Née sous le soleil de la Martinique, Régine Joséphine a grandi en Alsace, puis exercé le métier d’institutrice en région parisienne. Son premier roman « Les Rebelles de l’Enki-Ea » est paru aux éditions Milan en 1997. Depuis, elle a publié une trentaine d’albums et de romans pour la jeunesse chez différents éditeurs. Régine intervient dans les écoles et les bibliothèques pour des rencontres et divers ateliers. Je vous invite à découvrir son

Portrait littéraire et pas que…

Le(s) mot(s) qui vous définit (définissent) le mieux…

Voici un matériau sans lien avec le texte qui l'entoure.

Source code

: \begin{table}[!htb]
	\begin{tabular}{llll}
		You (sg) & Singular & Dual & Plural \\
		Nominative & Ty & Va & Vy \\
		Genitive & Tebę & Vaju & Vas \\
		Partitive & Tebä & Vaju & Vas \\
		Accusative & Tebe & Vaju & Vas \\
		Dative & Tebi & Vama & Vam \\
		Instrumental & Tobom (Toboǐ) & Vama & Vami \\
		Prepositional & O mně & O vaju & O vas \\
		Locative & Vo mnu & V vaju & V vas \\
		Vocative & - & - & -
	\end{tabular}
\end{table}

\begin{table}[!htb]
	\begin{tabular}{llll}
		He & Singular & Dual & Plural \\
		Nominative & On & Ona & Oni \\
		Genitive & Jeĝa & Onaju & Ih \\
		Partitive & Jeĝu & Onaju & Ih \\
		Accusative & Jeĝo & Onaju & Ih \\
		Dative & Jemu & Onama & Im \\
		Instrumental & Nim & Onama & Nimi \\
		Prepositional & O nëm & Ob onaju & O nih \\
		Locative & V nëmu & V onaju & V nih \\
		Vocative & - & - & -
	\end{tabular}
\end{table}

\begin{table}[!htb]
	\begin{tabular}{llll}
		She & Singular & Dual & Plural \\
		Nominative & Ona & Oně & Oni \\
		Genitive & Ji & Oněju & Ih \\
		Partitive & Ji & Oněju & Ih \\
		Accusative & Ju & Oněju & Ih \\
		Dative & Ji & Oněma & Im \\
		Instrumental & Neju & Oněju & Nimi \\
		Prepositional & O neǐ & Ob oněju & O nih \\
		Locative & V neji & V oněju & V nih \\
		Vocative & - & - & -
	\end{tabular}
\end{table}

On me dit calme et réfléchie. Je me dis bouillonnante à l’intérieur, pleine de doutes et toujours à la recherche d’une certaine sérénité.

Ecrire pour vous c’est…

Un besoin, une évasion. Une envie de voir les hommes plus fraternels, plus joyeux et plus doux. Voilà pourquoi écrire est pour moi un refuge car dans le monde de la fiction, tout peut toujours s’arranger et les gens ont toujours quelque chose de beau en eux.

Vos influences littéraires/artistiques…

Comme tout le monde, je suis certainement influencée par les œuvres que j’aime, mais je ne cherche pas à m’appuyer sur elles. J’écris ce que j’ai besoin de dire à tel ou tel moment de ma vie. Cela peut être grave, léger, humoristique, irréel. L’écriture est pour moi la meilleure manière de communiquer ce que je ressens devant un événement.

Vous puisez votre inspiration…

Ce serait si facile de créer un livre ou un tableau si je savais exactement où je puisais mon inspiration. Il me suffirait d’y aller et de me mettre au travail. Pour moi, les histoires sont partout, dans un événement, dans une image, dans une rencontre, dans une musique. L’inspiration consiste à choisir de les transformer en écrit (ou en une autre œuvre artistique)… ou pas !

Vous écrivez pour les enfants/les jeunes parce que…

Je n’ai pas choisi d’écrire pour les enfants. Selon mes lecteurs, les livres que j’ai déjà écrits parlent autant aux enfants qu’aux adultes. Mais peut-être que les adultes ont plus de mal à admettre qu’ils lisent et aiment des livres mettant en scène des enfants ?  Je n’aime pas trop cloisonner la littérature. Nous devrions lire ce que nous aimons sans chercher à catégoriser nos lectures. Juste accepter ces voyages, les apprécier et les partager quels qu’ils soient.

Vos personnages naissent…

D’un mot, d’un nom, d’une personne, d’un trait de caractère… D’un sourire ou d’un regard aussi…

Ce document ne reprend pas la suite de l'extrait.